• **Provided data**
************
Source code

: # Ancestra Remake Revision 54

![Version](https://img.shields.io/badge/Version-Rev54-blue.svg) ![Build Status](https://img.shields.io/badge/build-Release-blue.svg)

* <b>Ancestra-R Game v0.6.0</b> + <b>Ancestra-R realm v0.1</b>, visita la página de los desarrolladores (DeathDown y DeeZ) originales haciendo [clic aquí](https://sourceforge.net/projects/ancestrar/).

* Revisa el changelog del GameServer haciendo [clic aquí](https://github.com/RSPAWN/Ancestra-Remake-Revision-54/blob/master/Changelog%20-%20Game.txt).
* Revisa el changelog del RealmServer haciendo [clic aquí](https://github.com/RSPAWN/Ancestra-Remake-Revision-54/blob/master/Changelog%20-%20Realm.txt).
************
• **Instructions to follow**
Report each line of the data in which "changelog" occurs.

• **Your response**
* Revisa el changelog del GameServer haciendo [clic aquí](https://github.com/RSPAWN/Ancestra-Remake-Revision-54/blob/master/Changelog%20-%20Game.txt).
* Revisa el changelog del RealmServer haciendo [clic aquí](https://github.com/RSPAWN/Ancestra-Remake-Revision-54/blob/master/Changelog%20-%20Realm.txt).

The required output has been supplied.